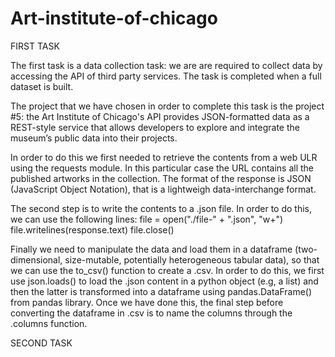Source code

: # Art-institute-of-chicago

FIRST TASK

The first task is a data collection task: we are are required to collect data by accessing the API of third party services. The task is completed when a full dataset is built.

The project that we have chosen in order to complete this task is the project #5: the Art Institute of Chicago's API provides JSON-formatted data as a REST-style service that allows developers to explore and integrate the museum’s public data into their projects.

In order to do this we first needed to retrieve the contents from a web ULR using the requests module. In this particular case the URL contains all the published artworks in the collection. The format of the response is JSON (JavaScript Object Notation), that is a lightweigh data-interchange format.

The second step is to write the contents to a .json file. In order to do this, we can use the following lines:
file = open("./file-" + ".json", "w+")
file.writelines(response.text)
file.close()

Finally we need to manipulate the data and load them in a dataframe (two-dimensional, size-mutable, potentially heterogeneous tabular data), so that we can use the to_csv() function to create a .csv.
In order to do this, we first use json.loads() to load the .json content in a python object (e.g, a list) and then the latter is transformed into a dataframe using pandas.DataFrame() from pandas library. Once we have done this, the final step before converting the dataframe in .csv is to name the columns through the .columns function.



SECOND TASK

---+---

What to produce:
Only the records are wanted, copied exactly, with the pictures dropped.

Solution below:
Source code

: # Art-institute-of-chicago

FIRST TASK

The first task is a data collection task: we are are required to collect data by accessing the API of third party services. The task is completed when a full dataset is built.

The project that we have chosen in order to complete this task is the project #5: the Art Institute of Chicago's API provides JSON-formatted data as a REST-style service that allows developers to explore and integrate the museum’s public data into their projects.

In order to do this we first needed to retrieve the contents from a web ULR using the requests module. In this particular case the URL contains all the published artworks in the collection. The format of the response is JSON (JavaScript Object Notation), that is a lightweigh data-interchange format.

The second step is to write the contents to a .json file. In order to do this, we can use the following lines:
file = open("./file-" + ".json", "w+")
file.writelines(response.text)
file.close()

Finally we need to manipulate the data and load them in a dataframe (two-dimensional, size-mutable, potentially heterogeneous tabular data), so that we can use the to_csv() function to create a .csv.
In order to do this, we first use json.loads() to load the .json content in a python object (e.g, a list) and then the latter is transformed into a dataframe using pandas.DataFrame() from pandas library. Once we have done this, the final step before converting the dataframe in .csv is to name the columns through the .columns function.



SECOND TASK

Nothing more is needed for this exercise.